I cristiani copti formano circa il 10% della popolazione egiziana. Sono dunque una minoranza ma, come spesso accade alle minoranze cristiane nelle società musulmane, decisiva. Non a caso copto viene dal greco «aiguptios», poi arabizzato in qubt. Copto insomma è sinonimo di egiziano, perché i copti sono appunto gli egiziani delle origini, dell’epoca (quarto-settimo secolo) in cui il Paese era a maggioranza cristiana. Oltre ad avere una presenza importante nei mestieri e nelle professioni, e quindi anche nella politica, i copti svolgono in Egitto la stessa funzione che era svolta in Iraq dai caldei e dai siri o in Siria dai cristiani cattolici e ortodossi: garantiscono il pluralismo, alla fin fine proteggono l’islam dalle sue tendenze minoritarie e peggiori. Per questo i copti egiziani, che formano la più grande comunità cristiana del Medio Oriente, hanno guardato alle Primavere del 2011 con un certo sospetto: perché l’instabilità, in quella parte del mondo, è il peggior nemico delle minoranze. E per la stessa ragione i copti sono stati colpiti con particolare accanimento, con una cinquantina di attentati e attacchi e decine di morti, nel 2012-2013, cioè nel periodo in cui l’Egitto era sotto il controllo dei Fratelli Musulmani.

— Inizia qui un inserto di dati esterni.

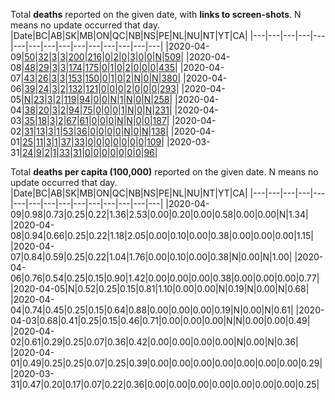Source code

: Total **deaths** reported on the given date, with **links to screen-shots**.
N means no update occurred that day.
|Date|BC|AB|SK|MB|ON|QC|NB|NS|PE|NL|NU|NT|YT|CA|
|---|---|---|---|---|---|---|---|---|---|---|---|---|---|---|
|2020-04-09|[50](https://github.com/johanley/covid-19-canada/blob/master/data/screenshots/2020-04-09_22h00mADT/bc.png)|[32](https://github.com/johanley/covid-19-canada/blob/master/data/screenshots/2020-04-09_22h00mADT/ab.png)|[3](https://github.com/johanley/covid-19-canada/blob/master/data/screenshots/2020-04-09_22h00mADT/sk.png)|[3](https://github.com/johanley/covid-19-canada/blob/master/data/screenshots/2020-04-09_22h00mADT/mb.png)|[200](https://github.com/johanley/covid-19-canada/blob/master/data/screenshots/2020-04-09_22h00mADT/on.png)|[216](https://github.com/johanley/covid-19-canada/blob/master/data/screenshots/2020-04-09_22h00mADT/qc.png)|[0](https://github.com/johanley/covid-19-canada/blob/master/data/screenshots/2020-04-09_22h00mADT/nb.png)|[2](https://github.com/johanley/covid-19-canada/blob/master/data/screenshots/2020-04-09_22h00mADT/ns.png)|[0](https://github.com/johanley/covid-19-canada/blob/master/data/screenshots/2020-04-09_22h00mADT/pe.png)|[3](https://github.com/johanley/covid-19-canada/blob/master/data/screenshots/2020-04-09_22h00mADT/nl.png)|[0](https://github.com/johanley/covid-19-canada/blob/master/data/screenshots/2020-04-09_22h00mADT/nu.png)|[0](https://github.com/johanley/covid-19-canada/blob/master/data/screenshots/2020-04-09_22h00mADT/nt.png)|[N](https://github.com/johanley/covid-19-canada/blob/master/data/screenshots/2020-04-09_22h00mADT/yt.png)|[509](https://github.com/johanley/covid-19-canada/blob/master/data/screenshots/2020-04-09_22h00mADT/ca.png)|
|2020-04-08|[48](https://github.com/johanley/covid-19-canada/blob/master/data/screenshots/2020-04-08_21h30mADT/bc.png)|[29](https://github.com/johanley/covid-19-canada/blob/master/data/screenshots/2020-04-08_21h30mADT/ab.png)|[3](https://github.com/johanley/covid-19-canada/blob/master/data/screenshots/2020-04-08_21h30mADT/sk.png)|[3](https://github.com/johanley/covid-19-canada/blob/master/data/screenshots/2020-04-08_21h30mADT/mb.png)|[174](https://github.com/johanley/covid-19-canada/blob/master/data/screenshots/2020-04-08_21h30mADT/on.png)|[175](https://github.com/johanley/covid-19-canada/blob/master/data/screenshots/2020-04-08_21h30mADT/qc.png)|[0](https://github.com/johanley/covid-19-canada/blob/master/data/screenshots/2020-04-08_21h30mADT/nb.png)|[1](https://github.com/johanley/covid-19-canada/blob/master/data/screenshots/2020-04-08_21h30mADT/ns.png)|[0](https://github.com/johanley/covid-19-canada/blob/master/data/screenshots/2020-04-08_21h30mADT/pe.png)|[2](https://github.com/johanley/covid-19-canada/blob/master/data/screenshots/2020-04-08_21h30mADT/nl.png)|[0](https://github.com/johanley/covid-19-canada/blob/master/data/screenshots/2020-04-08_21h30mADT/nu.png)|[0](https://github.com/johanley/covid-19-canada/blob/master/data/screenshots/2020-04-08_21h30mADT/nt.png)|[0](https://github.com/johanley/covid-19-canada/blob/master/data/screenshots/2020-04-08_21h30mADT/yt.png)|[435](https://github.com/johanley/covid-19-canada/blob/master/data/screenshots/2020-04-08_21h30mADT/ca.png)|
|2020-04-07|[43](https://github.com/johanley/covid-19-canada/blob/master/data/screenshots/2020-04-07_21h45mADT/bc.png)|[26](https://github.com/johanley/covid-19-canada/blob/master/data/screenshots/2020-04-07_21h45mADT/ab.png)|[3](https://github.com/johanley/covid-19-canada/blob/master/data/screenshots/2020-04-07_21h45mADT/sk.png)|[3](https://github.com/johanley/covid-19-canada/blob/master/data/screenshots/2020-04-07_21h45mADT/mb.png)|[153](https://github.com/johanley/covid-19-canada/blob/master/data/screenshots/2020-04-07_21h45mADT/on.png)|[150](https://github.com/johanley/covid-19-canada/blob/master/data/screenshots/2020-04-07_21h45mADT/qc.png)|[0](https://github.com/johanley/covid-19-canada/blob/master/data/screenshots/2020-04-07_21h45mADT/nb.png)|[1](https://github.com/johanley/covid-19-canada/blob/master/data/screenshots/2020-04-07_21h45mADT/ns.png)|[0](https://github.com/johanley/covid-19-canada/blob/master/data/screenshots/2020-04-07_21h45mADT/pe.png)|[2](https://github.com/johanley/covid-19-canada/blob/master/data/screenshots/2020-04-07_21h45mADT/nl.png)|[N](https://github.com/johanley/covid-19-canada/blob/master/data/screenshots/2020-04-07_21h45mADT/nu.png)|[0](https://github.com/johanley/covid-19-canada/blob/master/data/screenshots/2020-04-07_21h45mADT/nt.png)|[N](https://github.com/johanley/covid-19-canada/blob/master/data/screenshots/2020-04-07_21h45mADT/yt.png)|[380](https://github.com/johanley/covid-19-canada/blob/master/data/screenshots/2020-04-07_21h45mADT/ca.png)|
|2020-04-06|[39](https://github.com/johanley/covid-19-canada/blob/master/data/screenshots/2020-04-06_21h45mADT/bc.png)|[24](https://github.com/johanley/covid-19-canada/blob/master/data/screenshots/2020-04-06_21h45mADT/ab.png)|[3](https://github.com/johanley/covid-19-canada/blob/master/data/screenshots/2020-04-06_21h45mADT/sk.png)|[2](https://github.com/johanley/covid-19-canada/blob/master/data/screenshots/2020-04-06_21h45mADT/mb.png)|[132](https://github.com/johanley/covid-19-canada/blob/master/data/screenshots/2020-04-06_21h45mADT/on.png)|[121](https://github.com/johanley/covid-19-canada/blob/master/data/screenshots/2020-04-06_21h45mADT/qc.png)|[0](https://github.com/johanley/covid-19-canada/blob/master/data/screenshots/2020-04-06_21h45mADT/nb.png)|[0](https://github.com/johanley/covid-19-canada/blob/master/data/screenshots/2020-04-06_21h45mADT/ns.png)|[0](https://github.com/johanley/covid-19-canada/blob/master/data/screenshots/2020-04-06_21h45mADT/pe.png)|[2](https://github.com/johanley/covid-19-canada/blob/master/data/screenshots/2020-04-06_21h45mADT/nl.png)|[0](https://github.com/johanley/covid-19-canada/blob/master/data/screenshots/2020-04-06_21h45mADT/nu.png)|[0](https://github.com/johanley/covid-19-canada/blob/master/data/screenshots/2020-04-06_21h45mADT/nt.png)|[0](https://github.com/johanley/covid-19-canada/blob/master/data/screenshots/2020-04-06_21h45mADT/yt.png)|[293](https://github.com/johanley/covid-19-canada/blob/master/data/screenshots/2020-04-06_21h45mADT/ca.png)|
|2020-04-05|[N](https://github.com/johanley/covid-19-canada/blob/master/data/screenshots/2020-04-05_21h30mADT/bc.png)|[23](https://github.com/johanley/covid-19-canada/blob/master/data/screenshots/2020-04-05_21h30mADT/ab.png)|[3](https://github.com/johanley/covid-19-canada/blob/master/data/screenshots/2020-04-05_21h30mADT/sk.png)|[2](https://github.com/johanley/covid-19-canada/blob/master/data/screenshots/2020-04-05_21h30mADT/mb.png)|[119](https://github.com/johanley/covid-19-canada/blob/master/data/screenshots/2020-04-05_21h30mADT/on.png)|[94](https://github.com/johanley/covid-19-canada/blob/master/data/screenshots/2020-04-05_21h30mADT/qc.png)|[0](https://github.com/johanley/covid-19-canada/blob/master/data/screenshots/2020-04-05_21h30mADT/nb.png)|[0](https://github.com/johanley/covid-19-canada/blob/master/data/screenshots/2020-04-05_21h30mADT/ns.png)|[N](https://github.com/johanley/covid-19-canada/blob/master/data/screenshots/2020-04-05_21h30mADT/pe.png)|[1](https://github.com/johanley/covid-19-canada/blob/master/data/screenshots/2020-04-05_21h30mADT/nl.png)|[N](https://github.com/johanley/covid-19-canada/blob/master/data/screenshots/2020-04-05_21h30mADT/nu.png)|[0](https://github.com/johanley/covid-19-canada/blob/master/data/screenshots/2020-04-05_21h30mADT/nt.png)|[N](https://github.com/johanley/covid-19-canada/blob/master/data/screenshots/2020-04-05_21h30mADT/yt.png)|[258](https://github.com/johanley/covid-19-canada/blob/master/data/screenshots/2020-04-05_21h30mADT/ca.png)|
|2020-04-04|[38](https://github.com/johanley/covid-19-canada/blob/master/data/screenshots/2020-04-04_21h00mADT/bc.png)|[20](https://github.com/johanley/covid-19-canada/blob/master/data/screenshots/2020-04-04_21h00mADT/ab.png)|[3](https://github.com/johanley/covid-19-canada/blob/master/data/screenshots/2020-04-04_21h00mADT/sk.png)|[2](https://github.com/johanley/covid-19-canada/blob/master/data/screenshots/2020-04-04_21h00mADT/mb.png)|[94](https://github.com/johanley/covid-19-canada/blob/master/data/screenshots/2020-04-04_21h00mADT/on.png)|[75](https://github.com/johanley/covid-19-canada/blob/master/data/screenshots/2020-04-04_21h00mADT/qc.png)|[0](https://github.com/johanley/covid-19-canada/blob/master/data/screenshots/2020-04-04_21h00mADT/nb.png)|[0](https://github.com/johanley/covid-19-canada/blob/master/data/screenshots/2020-04-04_21h00mADT/ns.png)|[0](https://github.com/johanley/covid-19-canada/blob/master/data/screenshots/2020-04-04_21h00mADT/pe.png)|[1](https://github.com/johanley/covid-19-canada/blob/master/data/screenshots/2020-04-04_21h00mADT/nl.png)|[N](https://github.com/johanley/covid-19-canada/blob/master/data/screenshots/2020-04-04_21h00mADT/nu.png)|[0](https://github.com/johanley/covid-19-canada/blob/master/data/screenshots/2020-04-04_21h00mADT/nt.png)|[N](https://github.com/johanley/covid-19-canada/blob/master/data/screenshots/2020-04-04_21h00mADT/yt.png)|[231](https://github.com/johanley/covid-19-canada/blob/master/data/screenshots/2020-04-04_21h00mADT/ca.png)|
|2020-04-03|[35](https://github.com/johanley/covid-19-canada/blob/master/data/screenshots/2020-04-03_21h30mADT/bc.png)|[18](https://github.com/johanley/covid-19-canada/blob/master/data/screenshots/2020-04-03_21h30mADT/ab.png)|[3](https://github.com/johanley/covid-19-canada/blob/master/data/screenshots/2020-04-03_21h30mADT/sk.png)|[2](https://github.com/johanley/covid-19-canada/blob/master/data/screenshots/2020-04-03_21h30mADT/mb.png)|[67](https://github.com/johanley/covid-19-canada/blob/master/data/screenshots/2020-04-03_21h30mADT/on.png)|[61](https://github.com/johanley/covid-19-canada/blob/master/data/screenshots/2020-04-03_21h30mADT/qc.png)|[0](https://github.com/johanley/covid-19-canada/blob/master/data/screenshots/2020-04-03_21h30mADT/nb.png)|[0](https://github.com/johanley/covid-19-canada/blob/master/data/screenshots/2020-04-03_21h30mADT/ns.png)|[0](https://github.com/johanley/covid-19-canada/blob/master/data/screenshots/2020-04-03_21h30mADT/pe.png)|[N](https://github.com/johanley/covid-19-canada/blob/master/data/screenshots/2020-04-03_21h30mADT/nl.png)|[N](https://github.com/johanley/covid-19-canada/blob/master/data/screenshots/2020-04-03_21h30mADT/nu.png)|[0](https://github.com/johanley/covid-19-canada/blob/master/data/screenshots/2020-04-03_21h30mADT/nt.png)|[0](https://github.com/johanley/covid-19-canada/blob/master/data/screenshots/2020-04-03_21h30mADT/yt.png)|[187](https://github.com/johanley/covid-19-canada/blob/master/data/screenshots/2020-04-03_21h30mADT/ca.png)|
|2020-04-02|[31](https://github.com/johanley/covid-19-canada/blob/master/data/screenshots/2020-04-02_22h00mADT/bc.png)|[13](https://github.com/johanley/covid-19-canada/blob/master/data/screenshots/2020-04-02_22h00mADT/ab.png)|[3](https://github.com/johanley/covid-19-canada/blob/master/data/screenshots/2020-04-02_22h00mADT/sk.png)|[1](https://github.com/johanley/covid-19-canada/blob/master/data/screenshots/2020-04-02_22h00mADT/mb.png)|[53](https://github.com/johanley/covid-19-canada/blob/master/data/screenshots/2020-04-02_22h00mADT/on.png)|[36](https://github.com/johanley/covid-19-canada/blob/master/data/screenshots/2020-04-02_22h00mADT/qc.png)|[0](https://github.com/johanley/covid-19-canada/blob/master/data/screenshots/2020-04-02_22h00mADT/nb.png)|[0](https://github.com/johanley/covid-19-canada/blob/master/data/screenshots/2020-04-02_22h00mADT/ns.png)|[0](https://github.com/johanley/covid-19-canada/blob/master/data/screenshots/2020-04-02_22h00mADT/pe.png)|[0](https://github.com/johanley/covid-19-canada/blob/master/data/screenshots/2020-04-02_22h00mADT/nl.png)|[N](https://github.com/johanley/covid-19-canada/blob/master/data/screenshots/2020-04-02_22h00mADT/nu.png)|[0](https://github.com/johanley/covid-19-canada/blob/master/data/screenshots/2020-04-02_22h00mADT/nt.png)|[N](https://github.com/johanley/covid-19-canada/blob/master/data/screenshots/2020-04-02_22h00mADT/yt.png)|[138](https://github.com/johanley/covid-19-canada/blob/master/data/screenshots/2020-04-02_22h00mADT/ca.png)|
|2020-04-01|[25](https://github.com/johanley/covid-19-canada/blob/master/data/screenshots/2020-04-01_22h00mADT/bc.png)|[11](https://github.com/johanley/covid-19-canada/blob/master/data/screenshots/2020-04-01_22h00mADT/ab.png)|[3](https://github.com/johanley/covid-19-canada/blob/master/data/screenshots/2020-04-01_22h00mADT/sk.png)|[1](https://github.com/johanley/covid-19-canada/blob/master/data/screenshots/2020-04-01_22h00mADT/mb.png)|[37](https://github.com/johanley/covid-19-canada/blob/master/data/screenshots/2020-04-01_22h00mADT/on.png)|[33](https://github.com/johanley/covid-19-canada/blob/master/data/screenshots/2020-04-01_22h00mADT/qc.png)|[0](https://github.com/johanley/covid-19-canada/blob/master/data/screenshots/2020-04-01_22h00mADT/nb.png)|[0](https://github.com/johanley/covid-19-canada/blob/master/data/screenshots/2020-04-01_22h00mADT/ns.png)|[0](https://github.com/johanley/covid-19-canada/blob/master/data/screenshots/2020-04-01_22h00mADT/pe.png)|[0](https://github.com/johanley/covid-19-canada/blob/master/data/screenshots/2020-04-01_22h00mADT/nl.png)|[0](https://github.com/johanley/covid-19-canada/blob/master/data/screenshots/2020-04-01_22h00mADT/nu.png)|[0](https://github.com/johanley/covid-19-canada/blob/master/data/screenshots/2020-04-01_22h00mADT/nt.png)|[0](https://github.com/johanley/covid-19-canada/blob/master/data/screenshots/2020-04-01_22h00mADT/yt.png)|[109](https://github.com/johanley/covid-19-canada/blob/master/data/screenshots/2020-04-01_22h00mADT/ca.png)|
|2020-03-31|[24](https://github.com/johanley/covid-19-canada/blob/master/data/screenshots/2020-03-31_22h00mADT/bc.png)|[9](https://github.com/johanley/covid-19-canada/blob/master/data/screenshots/2020-03-31_22h00mADT/ab.png)|[2](https://github.com/johanley/covid-19-canada/blob/master/data/screenshots/2020-03-31_22h00mADT/sk.png)|[1](https://github.com/johanley/covid-19-canada/blob/master/data/screenshots/2020-03-31_22h00mADT/mb.png)|[33](https://github.com/johanley/covid-19-canada/blob/master/data/screenshots/2020-03-31_22h00mADT/on.png)|[31](https://github.com/johanley/covid-19-canada/blob/master/data/screenshots/2020-03-31_22h00mADT/qc.png)|[0](https://github.com/johanley/covid-19-canada/blob/master/data/screenshots/2020-03-31_22h00mADT/nb.png)|[0](https://github.com/johanley/covid-19-canada/blob/master/data/screenshots/2020-03-31_22h00mADT/ns.png)|[0](https://github.com/johanley/covid-19-canada/blob/master/data/screenshots/2020-03-31_22h00mADT/pe.png)|[0](https://github.com/johanley/covid-19-canada/blob/master/data/screenshots/2020-03-31_22h00mADT/nl.png)|[0](https://github.com/johanley/covid-19-canada/blob/master/data/screenshots/2020-03-31_22h00mADT/nu.png)|[0](https://github.com/johanley/covid-19-canada/blob/master/data/screenshots/2020-03-31_22h00mADT/nt.png)|[0](https://github.com/johanley/covid-19-canada/blob/master/data/screenshots/2020-03-31_22h00mADT/yt.png)|[96](https://github.com/johanley/covid-19-canada/blob/master/data/screenshots/2020-03-31_22h00mADT/ca.png)|


Total **deaths per capita (100,000)** reported on the given date.
N means no update occurred that day.
|Date|BC|AB|SK|MB|ON|QC|NB|NS|PE|NL|NU|NT|YT|CA|
|---|---|---|---|---|---|---|---|---|---|---|---|---|---|---|
|2020-04-09|0.98|0.73|0.25|0.22|1.36|2.53|0.00|0.20|0.00|0.58|0.00|0.00|N|1.34|
|2020-04-08|0.94|0.66|0.25|0.22|1.18|2.05|0.00|0.10|0.00|0.38|0.00|0.00|0.00|1.15|
|2020-04-07|0.84|0.59|0.25|0.22|1.04|1.76|0.00|0.10|0.00|0.38|N|0.00|N|1.00|
|2020-04-06|0.76|0.54|0.25|0.15|0.90|1.42|0.00|0.00|0.00|0.38|0.00|0.00|0.00|0.77|
|2020-04-05|N|0.52|0.25|0.15|0.81|1.10|0.00|0.00|N|0.19|N|0.00|N|0.68|
|2020-04-04|0.74|0.45|0.25|0.15|0.64|0.88|0.00|0.00|0.00|0.19|N|0.00|N|0.61|
|2020-04-03|0.68|0.41|0.25|0.15|0.46|0.71|0.00|0.00|0.00|N|N|0.00|0.00|0.49|
|2020-04-02|0.61|0.29|0.25|0.07|0.36|0.42|0.00|0.00|0.00|0.00|N|0.00|N|0.36|
|2020-04-01|0.49|0.25|0.25|0.07|0.25|0.39|0.00|0.00|0.00|0.00|0.00|0.00|0.00|0.29|
|2020-03-31|0.47|0.20|0.17|0.07|0.22|0.36|0.00|0.00|0.00|0.00|0.00|0.00|0.00|0.25|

Quest’ultimo attentato ci dice che il pericolo è sempre vivo, a dispetto delle repressioni dell’ex generale e ora presidente Al Sisi, del ruolo assunto dai militari, del bando imposto ai Fratelli Musulmani e, come dicevamo prima, della presunta guerra al terrorismo islamico che diciamo di combattere. Una guerra che fu proclamata quindici anni fa, dopo gli attentati delle Torri Gemelle, e che non ha dato risultati apprezzabili. Dal 2000 a oggi le vittime per atti di terrorismo, nel mondo, sono aumentate di nove volte, con un’escalation diventata negli ultimi anni drammatica: dai 10 mila morti del 2011 siamo infatti arrivati ai 33 mila del 2015.

Per disarmare il terrorismo islamico, ormai è più che chiaro, bisogna fermare chi lo finanzia e lo protegge. Cosa che le alleanze internazionali e i rapporti d’affari non permettono. Ma abbiamo anche visto a che prezzo: un pezzo di mondo in fiamme, la paura della violenza in Europa, flussi migratori fuori controllo, settarismo, guerre. Parlano chiaro l’Iraq, la Libia, la Siria.

Destabilizzare l’Egitto, che ha il Sinai affacciato su Israele e Arabia Saudita e l’Alto Nilo che fa da porta all’Africa sub-sahariana, è l’obiettivo che da anni l’islamismo si propone. Vorrebbe dire collegare i peggiori conflitti del Medio Oriente con i traumi più gravi dell’Africa. Il tutto alle porte dell’Europa. Ci pensino un po’ su tutti coloro che ancora credono che tra esportare la democrazia e diffondere fast-food e telefonini non ci sia differenza.